The relationship between Koshei and Marya turbulent and passionate, filled with themes of dominance and submission, of trust and betrayal, but above all their relationship is vibrant and filled with life.
The story of Marya and Koshei is juxtaposed with Russian history during the early half of the 20th century. We see the changes brought about by the Revolution and how they affect young Marya’s family. Valente uses satirical humor in the vein of Bulgakov’s “The Master and Margarita,” and so the Domoviye (house elves) collectivize and adapt with the changing philosophy of the times.
The story highlights the turmoil and grief of World War II. I was particularly impressed by Valente’s poignant descriptions of the Siege of Leningrad, during which around 1.5 million civilians starved to death. While I studied in Russia, I went on a trip to the Leningrad Blockade Museum, and it was one of those experiences that one can never forget. When our group entered the museum, we were all cheerful and talkative, much as one would imagine American college students to be. By the time we left, we were all silent, which is the only real response that one can have after learning about such a tragic period of history. While “Deathless” deals with some harsh subjects, it is able to convey the same emotionality that I experienced when visiting the Blockade Museum without being overly depressing. You feel deeply for the characters and for the inhabitants of St. Petersburg, but at the same time the Siege does not overshadow the folklore, but rather enhances it, and the book ends exactly as it should.
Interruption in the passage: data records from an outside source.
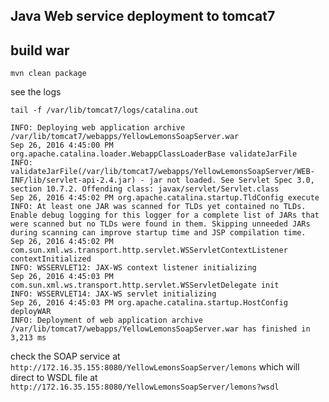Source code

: Java Web service deployment to tomcat7
--------------------------------------

build war
---------

`mvn clean package`

see the logs

```
tail -f /var/lib/tomcat7/logs/catalina.out

INFO: Deploying web application archive /var/lib/tomcat7/webapps/YellowLemonsSoapServer.war
Sep 26, 2016 4:45:00 PM org.apache.catalina.loader.WebappClassLoaderBase validateJarFile
INFO: validateJarFile(/var/lib/tomcat7/webapps/YellowLemonsSoapServer/WEB-INF/lib/servlet-api-2.4.jar) - jar not loaded. See Servlet Spec 3.0, section 10.7.2. Offending class: javax/servlet/Servlet.class
Sep 26, 2016 4:45:02 PM org.apache.catalina.startup.TldConfig execute
INFO: At least one JAR was scanned for TLDs yet contained no TLDs. Enable debug logging for this logger for a complete list of JARs that were scanned but no TLDs were found in them. Skipping unneeded JARs during scanning can improve startup time and JSP compilation time.
Sep 26, 2016 4:45:02 PM com.sun.xml.ws.transport.http.servlet.WSServletContextListener contextInitialized
INFO: WSSERVLET12: JAX-WS context listener initializing
Sep 26, 2016 4:45:03 PM com.sun.xml.ws.transport.http.servlet.WSServletDelegate init
INFO: WSSERVLET14: JAX-WS servlet initializing
Sep 26, 2016 4:45:03 PM org.apache.catalina.startup.HostConfig deployWAR
INFO: Deployment of web application archive /var/lib/tomcat7/webapps/YellowLemonsSoapServer.war has finished in 3,213 ms

```

check the SOAP service at `http://172.16.35.155:8080/YellowLemonsSoapServer/lemons` which will direct to WSDL file 
at `http://172.16.35.155:8080/YellowLemonsSoapServer/lemons?wsdl`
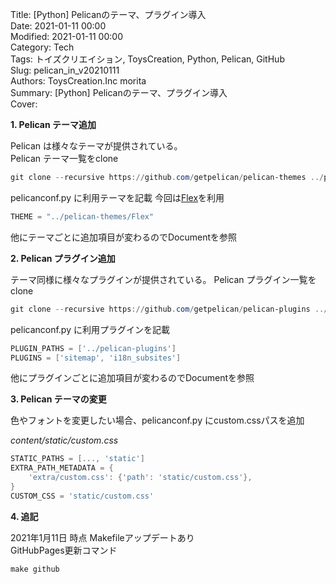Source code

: Title: [Python] Pelicanのテーマ、プラグイン導入  
Date: 2021-01-11 00:00  
Modified: 2021-01-11 00:00  
Category: Tech  
Tags: トイズクリエイション, ToysCreation, Python, Pelican, GitHub    
Slug: pelican_in_v20210111  
Authors: ToysCreation.Inc morita  
Summary: [Python] Pelicanのテーマ、プラグイン導入  
Cover:  

**1. Pelican テーマ追加**  

Pelican は様々なテーマが提供されている。  
Pelican テーマ一覧をclone
 
```ps1
git clone --recursive https://github.com/getpelican/pelican-themes ../pelican-themes
```

pelicanconf.py に利用テーマを記載
今回は[Flex](https://github.com/alexandrevicenzi/Flex)を利用

```ps1
THEME = "../pelican-themes/Flex"  
```  
他にテーマごとに追加項目が変わるのでDocumentを参照  

**2. Pelican プラグイン追加**  

テーマ同様に様々なプラグインが提供されている。
Pelican プラグイン一覧をclone

```ps1
git clone --recursive https://github.com/getpelican/pelican-plugins ../pelican-plugins
```

pelicanconf.py に利用プラグインを記載

```ps1
PLUGIN_PATHS = ['../pelican-plugins']
PLUGINS = ['sitemap', 'i18n_subsites']  
```  
他にプラグインごとに追加項目が変わるのでDocumentを参照  

**3. Pelican テーマの変更** 

色やフォントを変更したい場合、pelicanconf.py にcustom.cssパスを追加

*content/static/custom.css*

```ps1
STATIC_PATHS = [..., 'static']
EXTRA_PATH_METADATA = {
    'extra/custom.css': {'path': 'static/custom.css'},
}
CUSTOM_CSS = 'static/custom.css'
```  

**4. 追記**

2021年1月11日 時点 Makefileアップデートあり  
GitHubPages更新コマンド  

```ps1
make github
```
Valente is the type of author who understands the elusive nature of Firebirds, and that Russian dogs say “Guff Guff” instead of “Bark Bark.” She knows that domoviye must be placated with offerings of shoes and honey, and that heroines must be named Masha, otherwise all is not well with the world. She has a deep understanding of Russian history and culture and is a captivating storyteller.
This book is now officially my favorite of all time. (Yes, it even topped Dostoevsky for me, which is saying a lot.)
“Deathless” is the kind of book that ruins all other books by creating a standard that’s impossible to live up to. Everything else just seems pale and watery by comparison. If you have even the slightest interest in Russia, folklore, or fairy tales, then you should read this one immediately.